Up to and including the line bearing "1. Ensure your", output every line of the entries exactly as written, starting from the first; pictures stay out.

━━━ LISTED ENTRIES ━━━

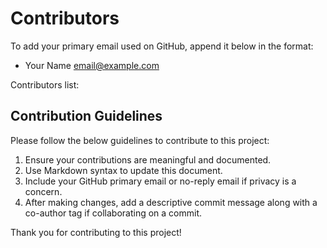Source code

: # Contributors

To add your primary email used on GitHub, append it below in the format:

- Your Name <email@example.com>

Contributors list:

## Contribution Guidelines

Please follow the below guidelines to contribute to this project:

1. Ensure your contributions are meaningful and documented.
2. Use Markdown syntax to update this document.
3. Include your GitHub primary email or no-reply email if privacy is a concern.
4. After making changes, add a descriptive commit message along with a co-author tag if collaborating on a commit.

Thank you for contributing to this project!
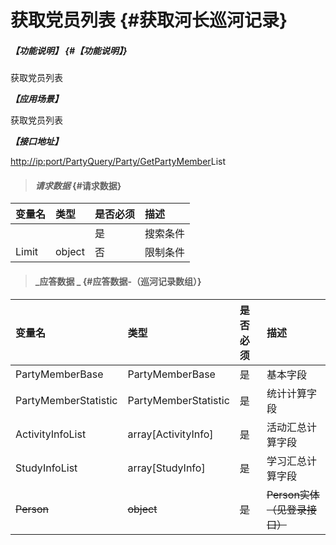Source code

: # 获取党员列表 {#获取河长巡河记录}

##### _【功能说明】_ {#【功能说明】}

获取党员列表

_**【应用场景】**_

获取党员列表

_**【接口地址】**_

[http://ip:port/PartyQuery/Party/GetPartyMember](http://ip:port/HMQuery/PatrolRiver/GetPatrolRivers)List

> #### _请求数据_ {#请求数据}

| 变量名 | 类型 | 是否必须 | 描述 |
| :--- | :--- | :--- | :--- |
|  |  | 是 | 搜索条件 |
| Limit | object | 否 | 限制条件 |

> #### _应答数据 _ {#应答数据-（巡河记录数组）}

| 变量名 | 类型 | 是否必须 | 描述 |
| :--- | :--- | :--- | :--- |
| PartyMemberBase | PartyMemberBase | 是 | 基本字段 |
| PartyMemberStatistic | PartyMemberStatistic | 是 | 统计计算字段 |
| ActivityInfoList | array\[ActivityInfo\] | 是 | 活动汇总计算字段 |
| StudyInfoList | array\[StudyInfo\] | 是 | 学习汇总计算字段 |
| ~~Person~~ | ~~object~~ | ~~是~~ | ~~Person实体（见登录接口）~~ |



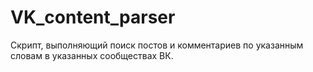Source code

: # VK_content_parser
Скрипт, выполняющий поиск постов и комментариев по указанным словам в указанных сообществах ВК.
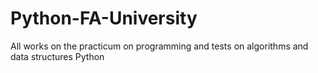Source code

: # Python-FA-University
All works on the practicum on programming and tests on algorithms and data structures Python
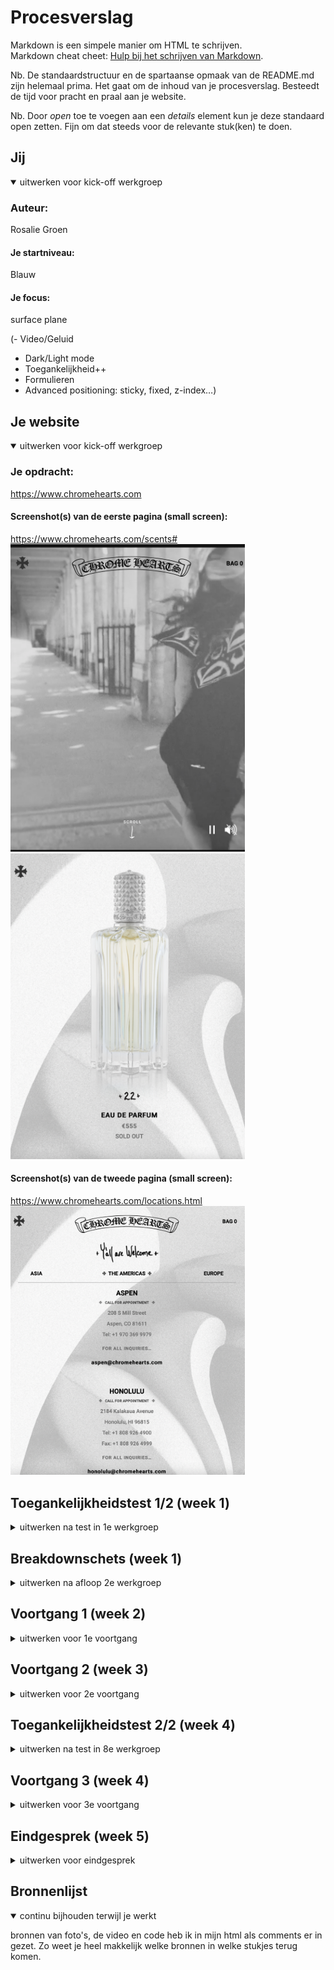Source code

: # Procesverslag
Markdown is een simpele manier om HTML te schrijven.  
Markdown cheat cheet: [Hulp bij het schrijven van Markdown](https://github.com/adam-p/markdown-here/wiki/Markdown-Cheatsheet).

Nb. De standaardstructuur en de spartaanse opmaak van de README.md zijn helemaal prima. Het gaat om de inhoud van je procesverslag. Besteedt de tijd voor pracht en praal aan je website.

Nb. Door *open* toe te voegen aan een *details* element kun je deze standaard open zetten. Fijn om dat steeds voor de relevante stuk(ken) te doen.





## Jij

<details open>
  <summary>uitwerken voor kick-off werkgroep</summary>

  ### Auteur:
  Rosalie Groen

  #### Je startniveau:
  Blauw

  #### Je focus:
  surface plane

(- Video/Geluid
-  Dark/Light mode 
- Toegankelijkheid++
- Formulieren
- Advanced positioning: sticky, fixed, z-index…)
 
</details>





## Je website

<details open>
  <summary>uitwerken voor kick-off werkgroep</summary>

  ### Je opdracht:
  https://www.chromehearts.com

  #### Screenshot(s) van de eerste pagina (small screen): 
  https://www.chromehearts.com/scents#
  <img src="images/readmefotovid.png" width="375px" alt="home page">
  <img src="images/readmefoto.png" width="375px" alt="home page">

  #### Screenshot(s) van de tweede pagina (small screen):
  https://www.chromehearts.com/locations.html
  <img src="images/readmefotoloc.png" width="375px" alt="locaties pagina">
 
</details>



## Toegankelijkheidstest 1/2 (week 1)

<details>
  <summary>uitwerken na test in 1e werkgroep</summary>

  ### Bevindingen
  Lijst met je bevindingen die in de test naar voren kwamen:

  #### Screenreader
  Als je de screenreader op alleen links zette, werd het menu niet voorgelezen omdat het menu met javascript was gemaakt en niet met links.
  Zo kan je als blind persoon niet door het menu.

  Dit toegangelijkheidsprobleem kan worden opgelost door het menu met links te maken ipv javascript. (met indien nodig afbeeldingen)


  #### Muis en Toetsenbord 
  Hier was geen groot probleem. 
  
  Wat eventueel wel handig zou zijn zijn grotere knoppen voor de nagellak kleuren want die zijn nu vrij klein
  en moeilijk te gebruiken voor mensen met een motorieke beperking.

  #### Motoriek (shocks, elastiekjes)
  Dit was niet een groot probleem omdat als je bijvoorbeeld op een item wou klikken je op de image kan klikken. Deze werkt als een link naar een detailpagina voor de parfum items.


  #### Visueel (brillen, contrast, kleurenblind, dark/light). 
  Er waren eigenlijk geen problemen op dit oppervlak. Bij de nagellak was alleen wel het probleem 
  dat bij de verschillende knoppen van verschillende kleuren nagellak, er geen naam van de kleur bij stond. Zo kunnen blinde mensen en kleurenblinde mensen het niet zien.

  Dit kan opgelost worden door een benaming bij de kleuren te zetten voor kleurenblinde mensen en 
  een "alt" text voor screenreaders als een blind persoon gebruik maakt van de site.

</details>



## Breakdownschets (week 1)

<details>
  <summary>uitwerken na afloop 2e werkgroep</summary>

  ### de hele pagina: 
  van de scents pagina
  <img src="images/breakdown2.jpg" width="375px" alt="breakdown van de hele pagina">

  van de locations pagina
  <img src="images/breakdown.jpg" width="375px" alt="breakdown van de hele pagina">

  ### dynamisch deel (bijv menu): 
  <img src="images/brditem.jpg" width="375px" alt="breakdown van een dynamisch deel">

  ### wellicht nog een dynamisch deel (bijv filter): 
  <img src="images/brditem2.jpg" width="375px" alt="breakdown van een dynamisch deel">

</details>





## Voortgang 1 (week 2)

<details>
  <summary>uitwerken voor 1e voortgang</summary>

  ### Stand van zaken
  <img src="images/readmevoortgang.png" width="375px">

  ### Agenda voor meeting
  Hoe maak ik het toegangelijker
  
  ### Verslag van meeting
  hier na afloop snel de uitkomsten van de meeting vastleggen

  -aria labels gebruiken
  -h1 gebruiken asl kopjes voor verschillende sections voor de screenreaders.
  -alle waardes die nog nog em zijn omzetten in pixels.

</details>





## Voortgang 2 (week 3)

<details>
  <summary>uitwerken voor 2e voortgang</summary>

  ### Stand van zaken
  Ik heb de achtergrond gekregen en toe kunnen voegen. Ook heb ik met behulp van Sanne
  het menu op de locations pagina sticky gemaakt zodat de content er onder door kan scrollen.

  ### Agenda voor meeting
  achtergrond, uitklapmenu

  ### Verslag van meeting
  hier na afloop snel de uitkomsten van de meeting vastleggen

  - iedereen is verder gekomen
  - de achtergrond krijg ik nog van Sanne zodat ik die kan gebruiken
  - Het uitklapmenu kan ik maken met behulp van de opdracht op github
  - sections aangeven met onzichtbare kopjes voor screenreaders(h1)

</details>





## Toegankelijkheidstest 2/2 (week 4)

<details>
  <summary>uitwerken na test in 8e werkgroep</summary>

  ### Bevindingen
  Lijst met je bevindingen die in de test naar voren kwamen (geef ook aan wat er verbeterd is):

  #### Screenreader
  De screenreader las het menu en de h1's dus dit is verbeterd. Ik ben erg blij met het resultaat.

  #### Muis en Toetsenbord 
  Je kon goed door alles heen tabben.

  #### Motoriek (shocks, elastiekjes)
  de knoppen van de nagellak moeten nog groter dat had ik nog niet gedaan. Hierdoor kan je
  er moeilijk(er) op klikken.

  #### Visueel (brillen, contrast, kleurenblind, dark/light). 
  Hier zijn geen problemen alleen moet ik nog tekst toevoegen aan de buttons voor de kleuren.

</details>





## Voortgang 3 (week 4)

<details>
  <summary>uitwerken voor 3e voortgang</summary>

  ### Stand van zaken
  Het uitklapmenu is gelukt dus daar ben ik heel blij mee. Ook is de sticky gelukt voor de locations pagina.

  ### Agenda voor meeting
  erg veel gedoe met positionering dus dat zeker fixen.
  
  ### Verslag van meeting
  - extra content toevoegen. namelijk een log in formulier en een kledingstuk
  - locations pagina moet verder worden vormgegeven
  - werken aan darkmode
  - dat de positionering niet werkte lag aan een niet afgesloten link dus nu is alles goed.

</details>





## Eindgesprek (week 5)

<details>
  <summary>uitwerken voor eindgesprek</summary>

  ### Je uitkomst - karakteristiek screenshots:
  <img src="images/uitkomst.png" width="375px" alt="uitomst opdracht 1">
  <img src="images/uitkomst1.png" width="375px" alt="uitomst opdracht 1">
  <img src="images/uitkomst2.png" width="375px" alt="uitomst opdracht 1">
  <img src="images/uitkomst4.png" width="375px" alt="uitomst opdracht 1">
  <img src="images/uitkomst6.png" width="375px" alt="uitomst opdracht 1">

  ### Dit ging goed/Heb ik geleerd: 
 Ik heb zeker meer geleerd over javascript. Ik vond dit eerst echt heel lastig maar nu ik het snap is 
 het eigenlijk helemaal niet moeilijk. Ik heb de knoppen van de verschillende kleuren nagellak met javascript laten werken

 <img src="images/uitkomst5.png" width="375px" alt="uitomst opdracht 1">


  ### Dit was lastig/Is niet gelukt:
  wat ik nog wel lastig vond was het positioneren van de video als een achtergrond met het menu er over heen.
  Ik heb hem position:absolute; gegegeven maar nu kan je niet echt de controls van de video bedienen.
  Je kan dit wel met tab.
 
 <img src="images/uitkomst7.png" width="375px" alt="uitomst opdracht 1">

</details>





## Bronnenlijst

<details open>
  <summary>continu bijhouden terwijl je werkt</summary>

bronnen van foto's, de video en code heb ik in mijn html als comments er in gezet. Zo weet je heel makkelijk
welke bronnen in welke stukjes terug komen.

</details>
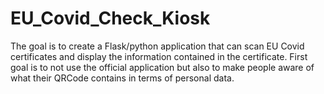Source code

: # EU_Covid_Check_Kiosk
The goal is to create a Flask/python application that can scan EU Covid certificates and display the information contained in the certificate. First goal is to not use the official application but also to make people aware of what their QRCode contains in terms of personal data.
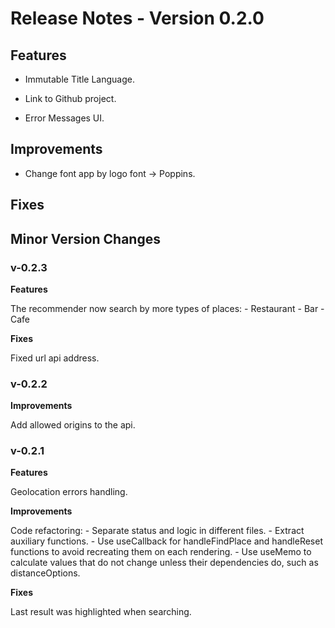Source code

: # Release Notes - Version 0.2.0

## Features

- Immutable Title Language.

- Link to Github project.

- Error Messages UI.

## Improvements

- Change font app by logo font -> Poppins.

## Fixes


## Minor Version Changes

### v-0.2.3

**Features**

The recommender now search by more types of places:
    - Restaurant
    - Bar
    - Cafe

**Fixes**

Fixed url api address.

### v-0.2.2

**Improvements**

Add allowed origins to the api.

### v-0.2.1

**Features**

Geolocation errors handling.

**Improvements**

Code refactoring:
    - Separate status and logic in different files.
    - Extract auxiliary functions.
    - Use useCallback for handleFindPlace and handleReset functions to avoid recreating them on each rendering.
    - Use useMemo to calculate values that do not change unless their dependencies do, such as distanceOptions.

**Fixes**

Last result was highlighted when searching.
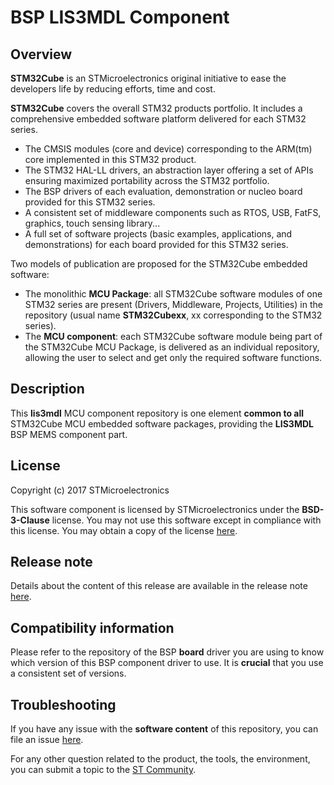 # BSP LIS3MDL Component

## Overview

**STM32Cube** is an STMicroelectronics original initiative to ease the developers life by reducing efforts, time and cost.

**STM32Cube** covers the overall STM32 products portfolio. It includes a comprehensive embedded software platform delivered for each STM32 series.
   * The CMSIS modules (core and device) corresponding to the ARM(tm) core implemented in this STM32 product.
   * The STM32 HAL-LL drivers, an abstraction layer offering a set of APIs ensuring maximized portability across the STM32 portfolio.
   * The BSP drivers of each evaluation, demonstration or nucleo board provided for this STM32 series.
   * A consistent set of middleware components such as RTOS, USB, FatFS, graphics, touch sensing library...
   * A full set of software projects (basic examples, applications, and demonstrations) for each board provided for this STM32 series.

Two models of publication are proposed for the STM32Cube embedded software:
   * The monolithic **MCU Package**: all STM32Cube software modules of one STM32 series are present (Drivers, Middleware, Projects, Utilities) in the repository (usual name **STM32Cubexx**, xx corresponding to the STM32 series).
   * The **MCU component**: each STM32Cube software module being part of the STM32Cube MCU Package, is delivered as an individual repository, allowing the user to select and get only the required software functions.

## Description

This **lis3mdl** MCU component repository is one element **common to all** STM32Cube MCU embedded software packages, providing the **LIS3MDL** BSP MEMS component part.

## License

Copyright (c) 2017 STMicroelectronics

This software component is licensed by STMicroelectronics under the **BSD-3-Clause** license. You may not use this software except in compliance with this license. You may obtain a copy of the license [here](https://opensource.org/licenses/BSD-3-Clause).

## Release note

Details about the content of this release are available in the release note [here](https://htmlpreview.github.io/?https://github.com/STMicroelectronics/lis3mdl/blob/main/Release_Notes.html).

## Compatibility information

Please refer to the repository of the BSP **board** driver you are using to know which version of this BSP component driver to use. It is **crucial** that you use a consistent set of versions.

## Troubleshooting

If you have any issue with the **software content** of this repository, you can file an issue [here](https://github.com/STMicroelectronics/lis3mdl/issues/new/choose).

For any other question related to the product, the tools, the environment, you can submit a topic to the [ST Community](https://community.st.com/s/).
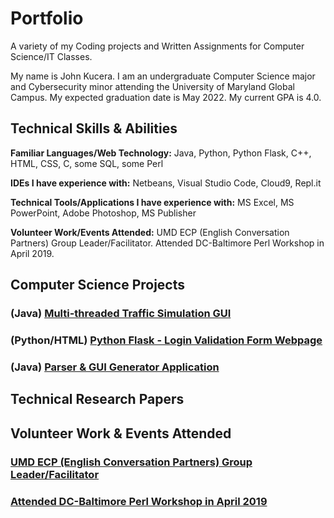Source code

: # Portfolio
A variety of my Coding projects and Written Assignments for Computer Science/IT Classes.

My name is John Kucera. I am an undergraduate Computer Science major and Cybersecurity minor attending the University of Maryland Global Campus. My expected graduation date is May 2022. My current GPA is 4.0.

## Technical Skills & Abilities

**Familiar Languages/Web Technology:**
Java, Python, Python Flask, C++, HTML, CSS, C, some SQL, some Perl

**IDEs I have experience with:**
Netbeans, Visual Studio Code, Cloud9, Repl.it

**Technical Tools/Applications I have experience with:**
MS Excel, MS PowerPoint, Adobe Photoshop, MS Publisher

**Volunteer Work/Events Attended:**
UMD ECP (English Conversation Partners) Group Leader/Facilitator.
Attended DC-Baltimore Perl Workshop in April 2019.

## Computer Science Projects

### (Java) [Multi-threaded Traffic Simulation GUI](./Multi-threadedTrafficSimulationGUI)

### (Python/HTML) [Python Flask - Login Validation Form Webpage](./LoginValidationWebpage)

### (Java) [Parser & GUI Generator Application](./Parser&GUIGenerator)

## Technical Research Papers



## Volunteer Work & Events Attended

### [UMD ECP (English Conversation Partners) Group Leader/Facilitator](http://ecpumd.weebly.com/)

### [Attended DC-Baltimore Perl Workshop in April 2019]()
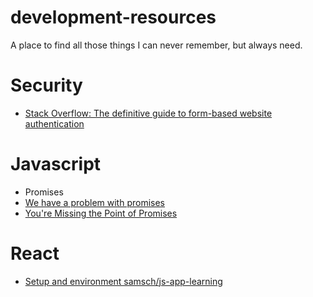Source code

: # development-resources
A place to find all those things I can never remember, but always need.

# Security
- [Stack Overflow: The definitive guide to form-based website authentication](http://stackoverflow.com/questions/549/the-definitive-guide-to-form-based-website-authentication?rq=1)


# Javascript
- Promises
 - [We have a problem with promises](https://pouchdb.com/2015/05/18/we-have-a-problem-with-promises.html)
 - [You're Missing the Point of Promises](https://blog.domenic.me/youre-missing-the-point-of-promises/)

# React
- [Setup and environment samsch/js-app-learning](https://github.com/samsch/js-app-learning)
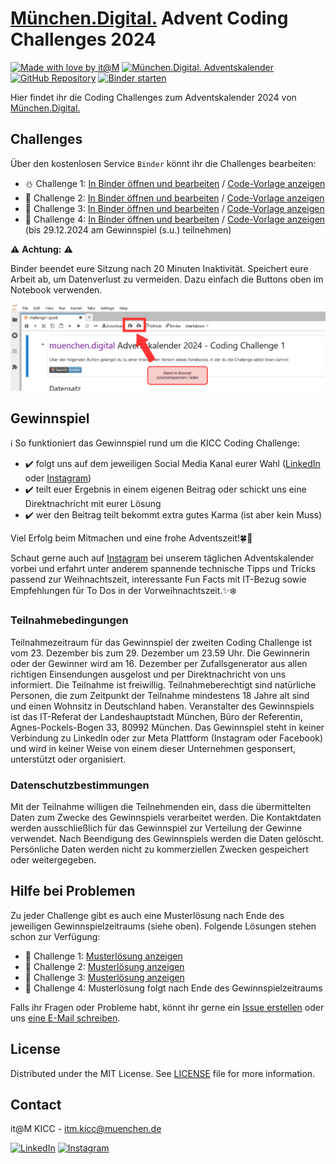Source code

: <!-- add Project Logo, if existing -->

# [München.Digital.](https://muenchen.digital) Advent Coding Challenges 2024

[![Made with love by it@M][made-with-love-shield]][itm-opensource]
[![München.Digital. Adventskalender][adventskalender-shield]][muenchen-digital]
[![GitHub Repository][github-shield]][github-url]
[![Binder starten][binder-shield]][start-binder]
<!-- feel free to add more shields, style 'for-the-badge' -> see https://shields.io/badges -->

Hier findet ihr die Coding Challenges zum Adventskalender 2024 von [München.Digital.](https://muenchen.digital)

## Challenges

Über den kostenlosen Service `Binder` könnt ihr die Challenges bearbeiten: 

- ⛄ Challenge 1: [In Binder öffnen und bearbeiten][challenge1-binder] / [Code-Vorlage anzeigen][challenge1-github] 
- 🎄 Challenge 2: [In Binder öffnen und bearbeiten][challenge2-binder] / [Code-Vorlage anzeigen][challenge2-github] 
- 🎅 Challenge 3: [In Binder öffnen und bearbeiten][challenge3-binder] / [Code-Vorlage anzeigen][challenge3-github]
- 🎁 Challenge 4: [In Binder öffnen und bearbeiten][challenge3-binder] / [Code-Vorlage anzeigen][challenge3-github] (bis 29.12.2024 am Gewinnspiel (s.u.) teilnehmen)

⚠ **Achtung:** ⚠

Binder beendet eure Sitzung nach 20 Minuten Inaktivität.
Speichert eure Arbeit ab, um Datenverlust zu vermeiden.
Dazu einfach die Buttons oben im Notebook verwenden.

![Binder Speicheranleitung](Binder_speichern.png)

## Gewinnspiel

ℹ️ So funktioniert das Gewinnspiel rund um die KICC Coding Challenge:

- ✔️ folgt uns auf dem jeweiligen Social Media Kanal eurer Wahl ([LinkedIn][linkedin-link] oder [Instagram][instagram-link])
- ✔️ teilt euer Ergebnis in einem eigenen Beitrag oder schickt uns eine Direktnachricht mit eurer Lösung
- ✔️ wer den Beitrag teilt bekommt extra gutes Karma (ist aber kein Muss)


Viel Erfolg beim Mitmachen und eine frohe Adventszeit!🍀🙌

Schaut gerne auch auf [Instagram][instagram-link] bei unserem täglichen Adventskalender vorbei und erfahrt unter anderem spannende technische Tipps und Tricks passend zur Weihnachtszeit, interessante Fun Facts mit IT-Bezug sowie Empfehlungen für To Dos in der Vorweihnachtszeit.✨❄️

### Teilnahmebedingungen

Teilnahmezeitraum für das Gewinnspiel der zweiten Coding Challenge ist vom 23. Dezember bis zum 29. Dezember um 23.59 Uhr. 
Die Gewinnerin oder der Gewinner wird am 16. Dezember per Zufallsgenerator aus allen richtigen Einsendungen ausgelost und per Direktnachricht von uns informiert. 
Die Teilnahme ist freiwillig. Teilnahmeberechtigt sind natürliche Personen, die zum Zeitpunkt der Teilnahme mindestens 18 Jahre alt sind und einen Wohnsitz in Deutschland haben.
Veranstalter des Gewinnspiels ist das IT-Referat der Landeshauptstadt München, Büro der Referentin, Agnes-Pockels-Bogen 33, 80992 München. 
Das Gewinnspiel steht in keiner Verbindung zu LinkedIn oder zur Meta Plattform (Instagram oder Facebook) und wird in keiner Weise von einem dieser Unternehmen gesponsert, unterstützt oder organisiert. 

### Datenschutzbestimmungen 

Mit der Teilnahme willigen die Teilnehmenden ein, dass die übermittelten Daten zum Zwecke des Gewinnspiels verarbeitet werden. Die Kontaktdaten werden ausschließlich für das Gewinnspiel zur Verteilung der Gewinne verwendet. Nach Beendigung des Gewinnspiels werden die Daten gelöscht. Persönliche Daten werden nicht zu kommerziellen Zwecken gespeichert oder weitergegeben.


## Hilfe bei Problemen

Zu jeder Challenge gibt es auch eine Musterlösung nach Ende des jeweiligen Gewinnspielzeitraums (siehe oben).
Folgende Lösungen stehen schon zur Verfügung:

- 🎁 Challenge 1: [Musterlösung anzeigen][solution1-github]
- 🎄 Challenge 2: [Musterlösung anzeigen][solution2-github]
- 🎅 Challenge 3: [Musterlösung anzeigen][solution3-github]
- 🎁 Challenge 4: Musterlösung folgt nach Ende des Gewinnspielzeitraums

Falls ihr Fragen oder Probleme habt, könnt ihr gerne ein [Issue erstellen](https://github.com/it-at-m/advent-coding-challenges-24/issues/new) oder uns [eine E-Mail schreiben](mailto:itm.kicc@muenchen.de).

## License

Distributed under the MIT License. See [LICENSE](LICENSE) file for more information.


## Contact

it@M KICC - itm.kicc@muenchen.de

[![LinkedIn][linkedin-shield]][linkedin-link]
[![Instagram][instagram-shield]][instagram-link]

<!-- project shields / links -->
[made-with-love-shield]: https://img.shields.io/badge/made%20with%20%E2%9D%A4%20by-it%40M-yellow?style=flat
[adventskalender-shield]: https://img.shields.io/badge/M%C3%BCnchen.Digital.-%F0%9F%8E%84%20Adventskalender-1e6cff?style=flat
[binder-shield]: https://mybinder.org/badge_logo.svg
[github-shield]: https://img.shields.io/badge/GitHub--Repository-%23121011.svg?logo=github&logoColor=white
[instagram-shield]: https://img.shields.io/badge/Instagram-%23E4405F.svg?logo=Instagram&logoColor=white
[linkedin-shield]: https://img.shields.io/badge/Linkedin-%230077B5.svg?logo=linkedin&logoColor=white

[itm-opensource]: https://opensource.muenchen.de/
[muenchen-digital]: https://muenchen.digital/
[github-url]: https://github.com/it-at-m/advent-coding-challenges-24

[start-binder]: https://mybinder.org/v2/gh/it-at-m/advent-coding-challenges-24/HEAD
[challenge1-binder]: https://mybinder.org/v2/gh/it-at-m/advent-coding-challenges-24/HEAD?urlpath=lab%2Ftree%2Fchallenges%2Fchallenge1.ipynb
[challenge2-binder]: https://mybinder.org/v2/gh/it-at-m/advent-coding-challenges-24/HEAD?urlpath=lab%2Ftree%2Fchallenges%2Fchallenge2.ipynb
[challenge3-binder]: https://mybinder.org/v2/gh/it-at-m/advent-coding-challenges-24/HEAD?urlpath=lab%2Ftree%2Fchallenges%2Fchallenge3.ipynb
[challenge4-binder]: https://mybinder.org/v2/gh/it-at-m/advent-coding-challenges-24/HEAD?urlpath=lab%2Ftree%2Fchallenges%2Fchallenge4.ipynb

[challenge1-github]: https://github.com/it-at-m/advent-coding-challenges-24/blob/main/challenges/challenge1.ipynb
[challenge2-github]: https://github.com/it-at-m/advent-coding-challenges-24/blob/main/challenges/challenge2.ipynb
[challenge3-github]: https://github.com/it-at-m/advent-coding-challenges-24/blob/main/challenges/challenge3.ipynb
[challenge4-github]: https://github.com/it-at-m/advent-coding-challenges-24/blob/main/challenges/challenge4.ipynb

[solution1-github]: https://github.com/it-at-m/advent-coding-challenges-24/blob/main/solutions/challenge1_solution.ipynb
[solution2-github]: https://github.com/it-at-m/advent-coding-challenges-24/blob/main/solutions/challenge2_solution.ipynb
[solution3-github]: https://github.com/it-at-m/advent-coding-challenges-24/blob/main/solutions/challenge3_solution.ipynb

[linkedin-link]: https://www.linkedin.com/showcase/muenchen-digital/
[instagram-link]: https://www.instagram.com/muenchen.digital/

━━━

*OUTPUT FOR THIS EXERCISE*.
Source code

: # Contributors

To add your primary email used on GitHub, append it below in the format:

- Your Name <email@example.com>

Contributors list:

## Contribution Guidelines

Please follow the below guidelines to contribute to this project:

1. Ensure your contributions are meaningful and documented.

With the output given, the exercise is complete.